Sabía que no había nadie más que yo en toda la montaña; la nieve y el silencio me apartaban del mundo mucho más que la distancia que pudiera separarme de Jaca y su centro comercial, sus coches y sus semáforos. ¡Qué lejos quedaba Zaragoza y los despachos de la administración, los pisos de moqueta y sus plantas de interior! Los viceconsejeros, secretarios, consejeros y asesores estarían ahora en la cafetería con sus trajes, sus tabletas y sus corbatas, dándose palmadas en la espalda y regocijándose por los últimos vídeos que aquella mañana de duro trabajo habían circulado por la red. Pero todo aquello se iba difuminando en mi conciencia y ante mí adquiría una realidad mucho más consistente la llanura nevada, los pinos que cerraban sus horizontes, los rayos del sol que templaban mi cuerpo y la gran paz que iluminaba mi alma. Yo mismo, en aquel paraje donde la urgencia más inmediata era mantenerse seco y caliente, veía mi propia persona mucho más real que cuando me agitaban los afanes de mi oficio y las humillantes inquietudes con que me sometía aquella política de encargos azarosos.
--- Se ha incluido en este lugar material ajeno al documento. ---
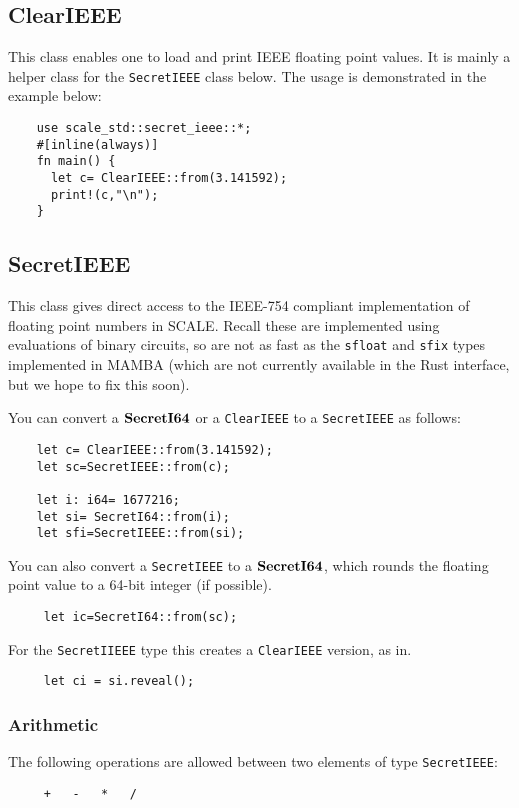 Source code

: \subsection{ClearIEEE}
This class enables one to load and print IEEE floating point values.
It is mainly a helper class for the \verb|SecretIEEE| class below.
The usage is demonstrated in the example below:
\begin{lstlisting}
    use scale_std::secret_ieee::*;
    #[inline(always)]
    fn main() {
      let c= ClearIEEE::from(3.141592);
      print!(c,"\n");
    }
\end{lstlisting}

\subsection{SecretIEEE}
This class gives direct access to the IEEE-754 compliant implementation
of floating point numbers in SCALE. Recall these are implemented using
evaluations of binary circuits, so are not as fast as the \verb|sfloat|
and \verb|sfix| types implemented in MAMBA (which are not currently available
in the Rust interface, but we hope to fix this soon).

You can convert a $\mathbf{SecretI64}$ or a \verb|ClearIEEE| to a \verb|SecretIEEE|
as follows:
\begin{lstlisting}
    let c= ClearIEEE::from(3.141592);
    let sc=SecretIEEE::from(c);

    let i: i64= 1677216;
    let si= SecretI64::from(i);
    let sfi=SecretIEEE::from(si);
\end{lstlisting}
You can also convert a  \verb|SecretIEEE| to a $\mathbf{SecretI64}$, which rounds the
floating point value to a 64-bit integer (if possible).
\begin{lstlisting}
     let ic=SecretI64::from(sc);
\end{lstlisting}

For the \verb|SecretIIEEE| type this creates a \verb|ClearIEEE| version, as in.
\begin{lstlisting}
     let ci = si.reveal();
\end{lstlisting}


\subsubsection{Arithmetic}
The following operations are allowed between two elements of type  \verb|SecretIEEE|:
\begin{verbatim}
     +   -   *   /
\end{verbatim}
Ni un ruido; una quietud absoluta y profunda, más profunda y más verdadera que las preocupaciones del mundo. Cerraba los ojos y casi podía escuchar los latidos de mi corazón… ¿O era el corazón de la Peña, aquel corazón que los anacoretas excavaron en la roca, escondidos en las subidas cavernas de la piedra del antiguo y mítico Monte Pano?